The output is to match the entries below character for character.

___ Listed records

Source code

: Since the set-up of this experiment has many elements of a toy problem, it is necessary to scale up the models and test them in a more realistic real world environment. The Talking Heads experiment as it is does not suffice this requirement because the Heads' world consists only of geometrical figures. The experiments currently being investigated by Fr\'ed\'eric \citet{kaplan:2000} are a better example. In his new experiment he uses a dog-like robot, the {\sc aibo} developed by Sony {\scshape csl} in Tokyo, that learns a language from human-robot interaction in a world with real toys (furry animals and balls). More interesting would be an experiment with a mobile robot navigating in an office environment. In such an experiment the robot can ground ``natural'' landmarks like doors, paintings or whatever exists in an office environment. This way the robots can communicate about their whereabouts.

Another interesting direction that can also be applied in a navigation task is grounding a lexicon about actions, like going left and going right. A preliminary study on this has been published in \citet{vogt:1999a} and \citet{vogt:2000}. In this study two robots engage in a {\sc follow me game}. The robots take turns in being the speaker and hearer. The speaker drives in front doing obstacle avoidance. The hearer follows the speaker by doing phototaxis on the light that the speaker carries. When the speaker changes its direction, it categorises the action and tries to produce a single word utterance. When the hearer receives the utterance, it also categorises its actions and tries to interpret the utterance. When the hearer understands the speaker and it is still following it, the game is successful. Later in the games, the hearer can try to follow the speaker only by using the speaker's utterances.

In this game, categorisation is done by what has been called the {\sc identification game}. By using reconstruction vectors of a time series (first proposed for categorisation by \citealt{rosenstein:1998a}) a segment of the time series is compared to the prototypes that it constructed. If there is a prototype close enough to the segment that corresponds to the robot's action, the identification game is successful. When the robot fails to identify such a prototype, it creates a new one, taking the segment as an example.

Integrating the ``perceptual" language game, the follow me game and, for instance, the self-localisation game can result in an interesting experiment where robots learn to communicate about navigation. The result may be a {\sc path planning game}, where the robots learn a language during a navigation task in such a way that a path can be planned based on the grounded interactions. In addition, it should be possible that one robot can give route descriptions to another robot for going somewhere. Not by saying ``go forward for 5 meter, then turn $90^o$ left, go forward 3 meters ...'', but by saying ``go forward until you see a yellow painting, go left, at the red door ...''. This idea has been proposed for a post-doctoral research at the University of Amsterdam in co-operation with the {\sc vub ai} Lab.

______

Your response
Source code

: Since the set-up of this experiment has many elements of a toy problem, it is necessary to scale up the models and test them in a more realistic real world environment. The Talking Heads experiment as it is does not suffice this requirement because the Heads' world consists only of geometrical figures. The experiments currently being investigated by Fr\'ed\'eric \citet{kaplan:2000} are a better example. In his new experiment he uses a dog-like robot, the {\sc aibo} developed by Sony {\scshape csl} in Tokyo, that learns a language from human-robot interaction in a world with real toys (furry animals and balls). More interesting would be an experiment with a mobile robot navigating in an office environment. In such an experiment the robot can ground ``natural'' landmarks like doors, paintings or whatever exists in an office environment. This way the robots can communicate about their whereabouts.

Another interesting direction that can also be applied in a navigation task is grounding a lexicon about actions, like going left and going right. A preliminary study on this has been published in \citet{vogt:1999a} and \citet{vogt:2000}. In this study two robots engage in a {\sc follow me game}. The robots take turns in being the speaker and hearer. The speaker drives in front doing obstacle avoidance. The hearer follows the speaker by doing phototaxis on the light that the speaker carries. When the speaker changes its direction, it categorises the action and tries to produce a single word utterance. When the hearer receives the utterance, it also categorises its actions and tries to interpret the utterance. When the hearer understands the speaker and it is still following it, the game is successful. Later in the games, the hearer can try to follow the speaker only by using the speaker's utterances.

In this game, categorisation is done by what has been called the {\sc identification game}. By using reconstruction vectors of a time series (first proposed for categorisation by \citealt{rosenstein:1998a}) a segment of the time series is compared to the prototypes that it constructed. If there is a prototype close enough to the segment that corresponds to the robot's action, the identification game is successful. When the robot fails to identify such a prototype, it creates a new one, taking the segment as an example.

Integrating the ``perceptual" language game, the follow me game and, for instance, the self-localisation game can result in an interesting experiment where robots learn to communicate about navigation. The result may be a {\sc path planning game}, where the robots learn a language during a navigation task in such a way that a path can be planned based on the grounded interactions. In addition, it should be possible that one robot can give route descriptions to another robot for going somewhere. Not by saying ``go forward for 5 meter, then turn $90^o$ left, go forward 3 meters ...'', but by saying ``go forward until you see a yellow painting, go left, at the red door ...''. This idea has been proposed for a post-doctoral research at the University of Amsterdam in co-operation with the {\sc vub ai} Lab.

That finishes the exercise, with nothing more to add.